## Task prompt
Using the listing below, copy every line that mentions "many".

═══ Data ═══

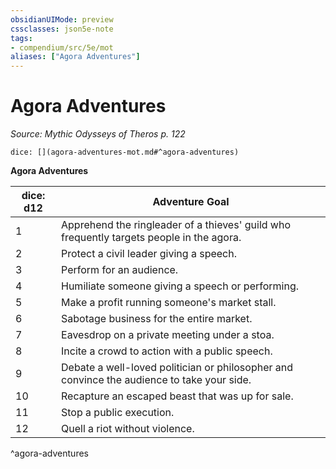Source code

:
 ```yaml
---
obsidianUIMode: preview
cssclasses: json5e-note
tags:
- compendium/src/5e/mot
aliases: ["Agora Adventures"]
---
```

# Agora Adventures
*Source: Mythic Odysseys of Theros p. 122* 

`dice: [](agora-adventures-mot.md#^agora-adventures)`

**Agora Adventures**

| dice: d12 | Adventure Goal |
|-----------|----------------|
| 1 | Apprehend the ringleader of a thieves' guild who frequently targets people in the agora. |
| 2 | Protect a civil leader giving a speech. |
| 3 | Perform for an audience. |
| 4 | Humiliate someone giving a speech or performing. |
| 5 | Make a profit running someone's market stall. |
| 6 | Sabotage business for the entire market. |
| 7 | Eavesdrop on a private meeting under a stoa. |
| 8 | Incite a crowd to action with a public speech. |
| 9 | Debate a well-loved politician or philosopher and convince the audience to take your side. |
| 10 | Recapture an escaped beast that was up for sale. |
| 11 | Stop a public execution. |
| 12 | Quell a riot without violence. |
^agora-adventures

═══
═══ Data ═══

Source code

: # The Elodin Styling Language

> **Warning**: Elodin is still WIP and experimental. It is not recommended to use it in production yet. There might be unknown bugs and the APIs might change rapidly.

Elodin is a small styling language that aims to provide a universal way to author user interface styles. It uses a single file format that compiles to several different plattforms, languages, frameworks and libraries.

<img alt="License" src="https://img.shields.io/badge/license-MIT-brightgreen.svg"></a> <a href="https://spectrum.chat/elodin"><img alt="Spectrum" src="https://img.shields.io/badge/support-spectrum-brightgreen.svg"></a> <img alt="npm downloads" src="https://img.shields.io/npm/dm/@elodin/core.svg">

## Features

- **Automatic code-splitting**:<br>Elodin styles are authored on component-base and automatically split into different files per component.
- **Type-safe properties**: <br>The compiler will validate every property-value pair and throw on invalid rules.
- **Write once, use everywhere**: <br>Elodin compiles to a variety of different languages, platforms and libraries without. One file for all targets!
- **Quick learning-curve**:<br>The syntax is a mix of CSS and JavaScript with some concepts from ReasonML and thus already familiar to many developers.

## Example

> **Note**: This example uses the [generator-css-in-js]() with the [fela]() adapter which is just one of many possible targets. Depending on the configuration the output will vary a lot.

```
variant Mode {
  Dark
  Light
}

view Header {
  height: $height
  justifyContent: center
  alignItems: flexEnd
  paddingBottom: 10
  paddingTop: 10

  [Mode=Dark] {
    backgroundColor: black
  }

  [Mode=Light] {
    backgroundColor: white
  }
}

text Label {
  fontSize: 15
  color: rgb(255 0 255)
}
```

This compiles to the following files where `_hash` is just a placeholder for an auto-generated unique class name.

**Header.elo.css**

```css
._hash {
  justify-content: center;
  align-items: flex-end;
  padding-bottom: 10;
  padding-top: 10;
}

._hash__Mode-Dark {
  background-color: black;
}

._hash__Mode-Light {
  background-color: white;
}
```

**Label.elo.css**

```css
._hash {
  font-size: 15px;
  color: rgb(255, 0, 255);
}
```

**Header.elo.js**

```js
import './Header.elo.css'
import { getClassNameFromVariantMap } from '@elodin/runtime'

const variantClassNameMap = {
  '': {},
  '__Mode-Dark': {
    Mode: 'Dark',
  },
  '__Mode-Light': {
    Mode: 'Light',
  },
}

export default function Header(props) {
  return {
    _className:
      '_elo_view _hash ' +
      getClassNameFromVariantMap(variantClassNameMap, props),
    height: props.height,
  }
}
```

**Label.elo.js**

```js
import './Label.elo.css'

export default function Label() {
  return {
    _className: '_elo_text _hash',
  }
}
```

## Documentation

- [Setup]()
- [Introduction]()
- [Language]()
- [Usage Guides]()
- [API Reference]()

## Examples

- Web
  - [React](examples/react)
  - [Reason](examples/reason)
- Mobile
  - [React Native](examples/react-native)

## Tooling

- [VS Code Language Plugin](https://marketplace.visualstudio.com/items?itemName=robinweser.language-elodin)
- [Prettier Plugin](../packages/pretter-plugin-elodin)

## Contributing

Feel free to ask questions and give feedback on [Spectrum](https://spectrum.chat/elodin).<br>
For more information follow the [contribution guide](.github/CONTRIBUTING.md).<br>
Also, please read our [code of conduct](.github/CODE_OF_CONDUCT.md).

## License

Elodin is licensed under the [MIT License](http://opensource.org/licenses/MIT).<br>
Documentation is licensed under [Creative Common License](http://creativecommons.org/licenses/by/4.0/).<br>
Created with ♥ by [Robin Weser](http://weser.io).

═══

## Written reply
- **Quick learning-curve**:<br>The syntax is a mix of CSS and JavaScript with some concepts from ReasonML and thus already familiar to many developers.
> **Note**: This example uses the [generator-css-in-js]() with the [fela]() adapter which is just one of many possible targets. Depending on the configuration the output will vary a lot.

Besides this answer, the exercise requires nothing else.